Long time Outside of the Box readers are familiar with John Hussman of the eponymous Hussman Funds. And once again he is my selection for this week’s OTB.
This week he touches on several topics, all of which I find interesting. As he notes:
“We face two possible states of the world. One is a world in which our economic problems are largely solved, profits are on the mend, and things will soon be back to normal, except for a lot of unemployed people whose fate is, let’s face it, of no concern to Wall Street. The other is a world that has enjoyed a brief intermission prior to a terrific second act in which an even larger share of credit losses will be taken, and in which the range of policy choices will be more restricted because we’ve already issued more government liabilities than a banana republic, and will steeply debase our currency if we do it again.

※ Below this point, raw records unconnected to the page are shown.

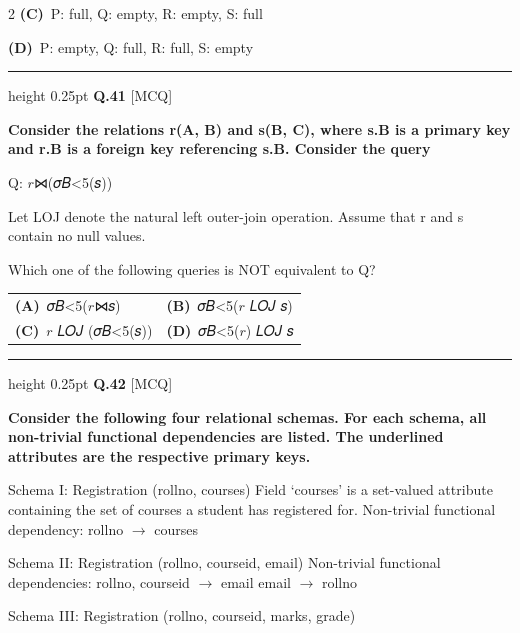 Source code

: \documentclass[a4paper,10pt,twoside]{article}
\begin{document}
\begin{multicols}{2}
\textbf{(C)}~P: full, Q: empty, R: empty, S: full\par\vspace{2pt}\noindent
\textbf{(D)}~P: empty, Q: full, R: full, S: empty
\par\vspace{6pt}\hrule height 0.25pt\vspace{6pt}
\noindent\textbf{Q.41} \hfill {\footnotesize\textsf{[MCQ]}}
\par\vspace{2pt}
{\bfseries Consider the relations r(A, B) and s(B, C), where s.B is a primary key and r.B is a foreign
key referencing s.B. Consider the query
\par\smallskip
Q: $r$⋈(𝜎𝐵<5(𝑠))
\par\smallskip
Let LOJ denote the natural left outer-join operation. Assume that r and s contain no null
values.
\par\smallskip
Which one of the following queries is NOT equivalent to Q? \par}
\par\vspace{2pt}\noindent
\begin{tabular*}{\columnwidth}{@{\extracolsep{\fill}}p{}p{}@{}}
\textbf{(A)}~𝜎𝐵<5($r$⋈𝑠) & \textbf{(B)}~𝜎𝐵<5($r$ 𝐿𝑂𝐽 𝑠) \\
\addlinespace[2pt]
\textbf{(C)}~$r$ 𝐿𝑂𝐽 (𝜎𝐵<5(𝑠)) & \textbf{(D)}~𝜎𝐵<5($r$) 𝐿𝑂𝐽 𝑠
\end{tabular*}
\par\vspace{6pt}\hrule height 0.25pt\vspace{6pt}
\noindent\textbf{Q.42} \hfill {\footnotesize\textsf{[MCQ]}}
\par\vspace{2pt}
{\bfseries Consider the following four relational schemas. For each schema, all non-trivial functional
dependencies are listed. The underlined attributes are the respective primary keys.
\par\smallskip
Schema I: Registration (rollno, courses)
Field `courses' is a set-valued attribute containing the set of courses a student has
registered for.
Non-trivial functional dependency:
rollno $\to$ courses
\par\smallskip
Schema II: Registration (rollno, courseid, email)
Non-trivial functional dependencies:
rollno, courseid $\to$ email
email $\to$ rollno
\par\smallskip
Schema III: Registration (rollno, courseid, marks, grade)
}
\end{multicols}
\end{document}
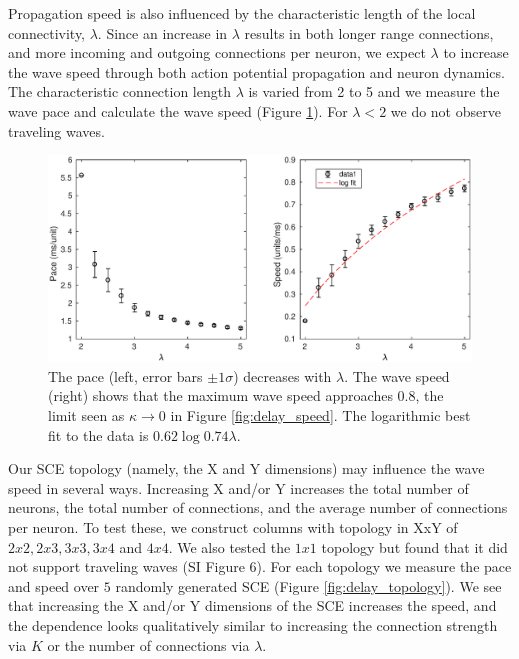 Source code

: \documentclass[12pt]{article}
\begin{document}
Propagation speed is also influenced by the characteristic length of the local connectivity, $\lambda$.
Since an increase in $\lambda$ results in both longer range connections, and more incoming and outgoing connections per neuron, we expect $\lambda$ to increase the wave speed through both action potential propagation and neuron dynamics.
The characteristic connection length $\lambda$ is varied from 2 to 5 and we measure the wave pace and calculate the wave speed (Figure \ref{fig:delay_lambda}).
For $\lambda<2$  we do not observe traveling waves.
\begin{figure}[!htb]
 \caption{ The pace (left, error bars $\pm 1 \sigma$) decreases with $\lambda$. 
           The wave speed (right) shows that the maximum wave speed approaches $0.8$, the limit seen as $\kappa \rightarrow 0$ in Figure \ref{fig:delay_speed}. 
           The logarithmic best fit to the data is $0.62\log{0.74\lambda}$.}
 \label{fig:delay_lambda}
 \centering
   \includegraphics[width=\textwidth]{fig/WaveSpeed_Lambda}
\end{figure}

\FloatBarrier

Our SCE topology (namely, the X and Y dimensions) may influence the wave speed in several ways.
Increasing X and/or Y increases the total number of neurons, the total number of connections, and the average number of connections per neuron.
To test these, we construct columns with topology in XxY of $2x2, 2x3, 3x3, 3x4$ and $4x4$.
We also tested the $1x1$ topology but found that it did not support traveling waves (SI Figure 6).
For each topology we measure the pace and speed over $5$ randomly generated SCE (Figure \ref{fig:delay_topology}).
We see that increasing the X and/or Y dimensions of the SCE increases the speed, and the dependence looks qualitatively similar to increasing the connection strength via $K$ or the number of connections via $\lambda$.
\end{document}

It is not at all clear that the recent data have removed any uncertainty as to which world we are in.”
Have a good week.
John Mauldin, Editor
Outside the Box
Reckless Myopia
I was wrong.
Not about the implosion of the credit markets, which I urgently warned about in 2007 and early 2008. Not about the recession, which we shifted to anticipating in November 2007. Not about the plunge in the stock market, which erased the entire 2002-2007 market gain, which was no surprise. Not about the “ebb and flow” of short-term data, which I frequently noted could produce a powerful (though perhaps abruptly terminated) market advance even in the face of dangerous longer-term cross-currents. I expect not even about the “surprising” second wave of credit distress that we can expect as we move into 2010.
From a long-term perspective, my record is very comfortable. But clearly, I was wrong about the extent to which Wall Street would respond to the ebb-and-flow in the economic data – particularly the obvious and temporary lull in the mortgage reset schedule between March and November 2009 – and drive stocks to the point where they are not only overvalued again, but strikingly dependent on a sustained economic recovery and the achievement and maintenance of record profit margins in the years ahead.
I should have assumed that Wall Street’s tendency toward reckless myopia – ingrained over the past decade – would return at the first sign of even temporary stability. The eagerness of investors to chase prevailing trends, and their unwillingness to concern themselves with predictable longer-term risks, drove a successive series of speculative advances and crashes during the past decade – the dot-com bubble, the tech bubble, the mortgage bubble, the private-equity bubble, and the commodities bubble. And here we are again.
We face two possible states of the world. One is a world in which our economic problems are largely solved, profits are on the mend, and things will soon be back to normal, except for a lot of unemployed people whose fate is, let’s face it, of no concern to Wall Street. The other is a world that has enjoyed a brief intermission prior to a terrific second act in which an even larger share of credit losses will be taken, and in which the range of policy choices will be more restricted because we’ve already issued more government liabilities than a banana republic, and will steeply debase our currency if we do it again. It is not at all clear that the recent data have removed any uncertainty as to which world we are in.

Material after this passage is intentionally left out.